**EXERCISE REQUIREMENTS**
Every line below should come back exactly as written, though the pictures stay out.

Dataset excerpts

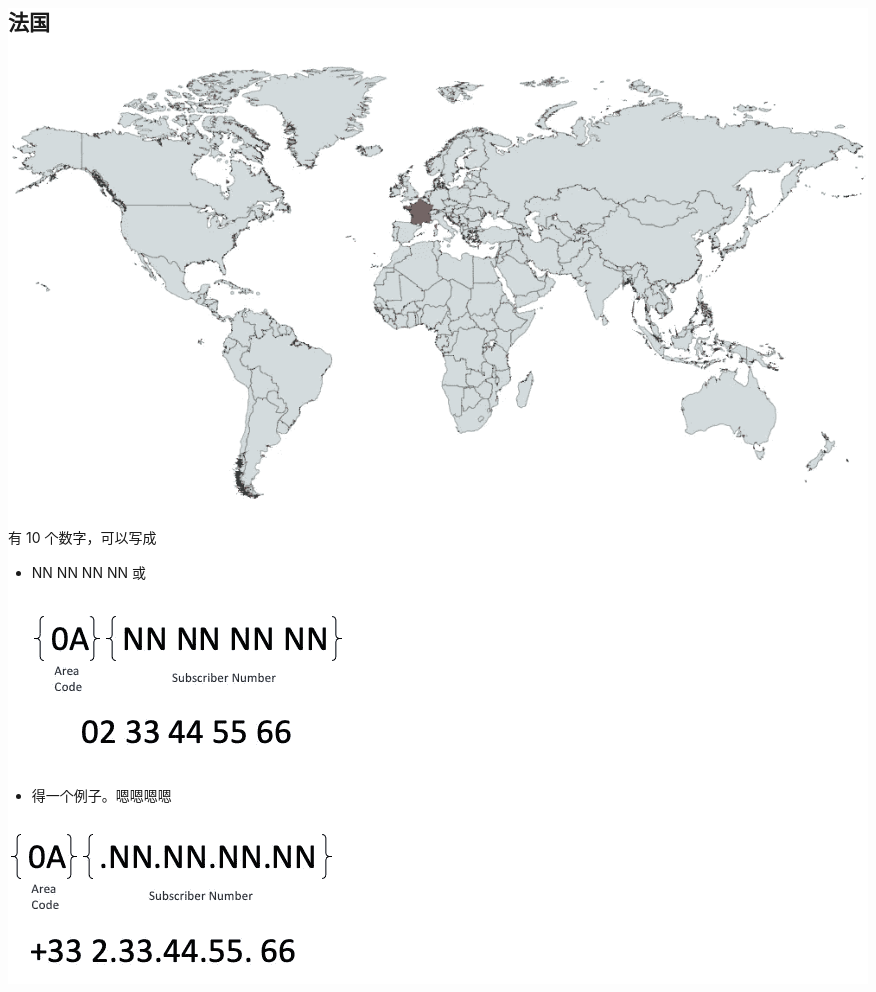 ## 法国

![](img/92d197830fdd267cfa78895fabaf8c22.png)

有 10 个数字，可以写成

*   NN NN NN NN 或

![](img/936fdfa75c0ff456c512f5ed69b2b18b.png)

*   得一个例子。嗯嗯嗯嗯

![](img/74e3db243385c7035ce1ff955bf35550.png)
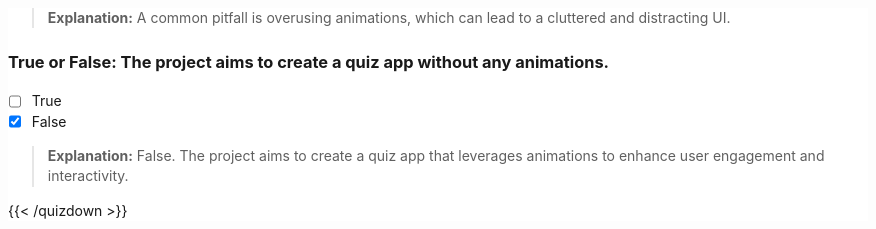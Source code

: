 > **Explanation:** A common pitfall is overusing animations, which can lead to a cluttered and distracting UI.

### True or False: The project aims to create a quiz app without any animations.

- [ ] True
- [x] False

> **Explanation:** False. The project aims to create a quiz app that leverages animations to enhance user engagement and interactivity.

{{< /quizdown >}}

**ANSWER BOX**
 ## 法国

![](img/92d197830fdd267cfa78895fabaf8c22.png)

有 10 个数字，可以写成

*   NN NN NN NN 或

![](img/936fdfa75c0ff456c512f5ed69b2b18b.png)

*   得一个例子。嗯嗯嗯嗯

![](img/74e3db243385c7035ce1ff955bf35550.png)
Source code

: > **Explanation:** A common pitfall is overusing animations, which can lead to a cluttered and distracting UI.

### True or False: The project aims to create a quiz app without any animations.

- [ ] True
- [x] False

> **Explanation:** False. The project aims to create a quiz app that leverages animations to enhance user engagement and interactivity.

{{< /quizdown >}}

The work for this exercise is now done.